Data extract =
**********

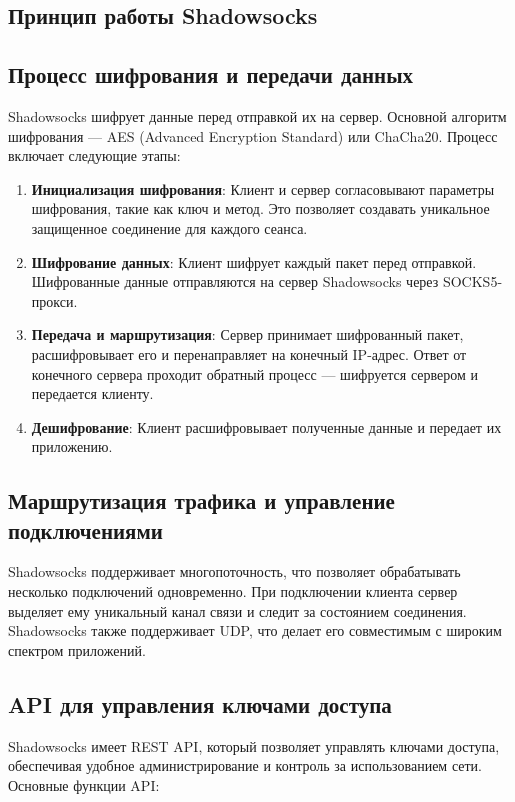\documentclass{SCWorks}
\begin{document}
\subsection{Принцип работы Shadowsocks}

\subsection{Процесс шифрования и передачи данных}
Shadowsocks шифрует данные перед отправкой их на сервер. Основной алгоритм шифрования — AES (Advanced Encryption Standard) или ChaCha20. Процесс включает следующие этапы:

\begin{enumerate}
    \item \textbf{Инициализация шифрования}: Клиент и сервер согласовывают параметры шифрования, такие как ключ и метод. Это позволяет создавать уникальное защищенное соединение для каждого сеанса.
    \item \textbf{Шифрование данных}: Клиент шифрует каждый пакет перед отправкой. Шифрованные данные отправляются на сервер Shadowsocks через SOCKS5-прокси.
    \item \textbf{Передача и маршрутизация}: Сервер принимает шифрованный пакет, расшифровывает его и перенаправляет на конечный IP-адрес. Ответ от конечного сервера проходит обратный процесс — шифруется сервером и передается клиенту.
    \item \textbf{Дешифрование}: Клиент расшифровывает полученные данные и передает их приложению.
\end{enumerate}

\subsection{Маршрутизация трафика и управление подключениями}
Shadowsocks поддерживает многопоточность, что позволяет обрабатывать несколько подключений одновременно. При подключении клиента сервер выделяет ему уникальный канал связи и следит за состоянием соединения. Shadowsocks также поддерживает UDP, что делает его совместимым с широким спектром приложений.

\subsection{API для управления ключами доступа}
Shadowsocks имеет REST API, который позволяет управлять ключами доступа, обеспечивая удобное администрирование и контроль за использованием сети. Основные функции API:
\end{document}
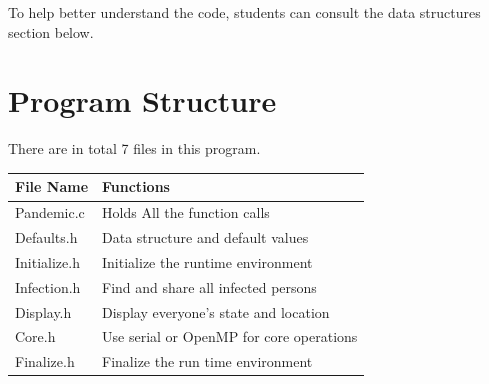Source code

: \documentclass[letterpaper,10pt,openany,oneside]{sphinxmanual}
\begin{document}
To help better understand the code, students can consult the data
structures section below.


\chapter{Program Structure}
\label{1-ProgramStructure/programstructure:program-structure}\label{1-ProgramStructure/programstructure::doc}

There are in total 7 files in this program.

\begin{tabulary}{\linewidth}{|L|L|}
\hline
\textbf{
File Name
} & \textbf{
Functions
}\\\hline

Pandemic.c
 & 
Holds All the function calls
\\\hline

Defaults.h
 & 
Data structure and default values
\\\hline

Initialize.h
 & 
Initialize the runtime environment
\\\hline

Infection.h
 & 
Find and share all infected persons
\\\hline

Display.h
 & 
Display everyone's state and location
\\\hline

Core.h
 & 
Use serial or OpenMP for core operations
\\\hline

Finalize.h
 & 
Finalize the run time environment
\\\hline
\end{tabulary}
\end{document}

**********

Restate the listing above word for word. Leave the images out.

Exercise result =
\documentclass{SCWorks}
\begin{document}
\subsection{Принцип работы Shadowsocks}

\subsection{Процесс шифрования и передачи данных}
Shadowsocks шифрует данные перед отправкой их на сервер. Основной алгоритм шифрования — AES (Advanced Encryption Standard) или ChaCha20. Процесс включает следующие этапы:

\begin{enumerate}
    \item \textbf{Инициализация шифрования}: Клиент и сервер согласовывают параметры шифрования, такие как ключ и метод. Это позволяет создавать уникальное защищенное соединение для каждого сеанса.
    \item \textbf{Шифрование данных}: Клиент шифрует каждый пакет перед отправкой. Шифрованные данные отправляются на сервер Shadowsocks через SOCKS5-прокси.
    \item \textbf{Передача и маршрутизация}: Сервер принимает шифрованный пакет, расшифровывает его и перенаправляет на конечный IP-адрес. Ответ от конечного сервера проходит обратный процесс — шифруется сервером и передается клиенту.
    \item \textbf{Дешифрование}: Клиент расшифровывает полученные данные и передает их приложению.
\end{enumerate}

\subsection{Маршрутизация трафика и управление подключениями}
Shadowsocks поддерживает многопоточность, что позволяет обрабатывать несколько подключений одновременно. При подключении клиента сервер выделяет ему уникальный канал связи и следит за состоянием соединения. Shadowsocks также поддерживает UDP, что делает его совместимым с широким спектром приложений.

\subsection{API для управления ключами доступа}
Shadowsocks имеет REST API, который позволяет управлять ключами доступа, обеспечивая удобное администрирование и контроль за использованием сети. Основные функции API:
\end{document}
Source code

: \documentclass[letterpaper,10pt,openany,oneside]{sphinxmanual}
\begin{document}
To help better understand the code, students can consult the data
structures section below.


\chapter{Program Structure}
\label{1-ProgramStructure/programstructure:program-structure}\label{1-ProgramStructure/programstructure::doc}

There are in total 7 files in this program.

\begin{tabulary}{\linewidth}{|L|L|}
\hline
\textbf{
File Name
} & \textbf{
Functions
}\\\hline

Pandemic.c
 & 
Holds All the function calls
\\\hline

Defaults.h
 & 
Data structure and default values
\\\hline

Initialize.h
 & 
Initialize the runtime environment
\\\hline

Infection.h
 & 
Find and share all infected persons
\\\hline

Display.h
 & 
Display everyone's state and location
\\\hline

Core.h
 & 
Use serial or OpenMP for core operations
\\\hline

Finalize.h
 & 
Finalize the run time environment
\\\hline
\end{tabulary}
\end{document}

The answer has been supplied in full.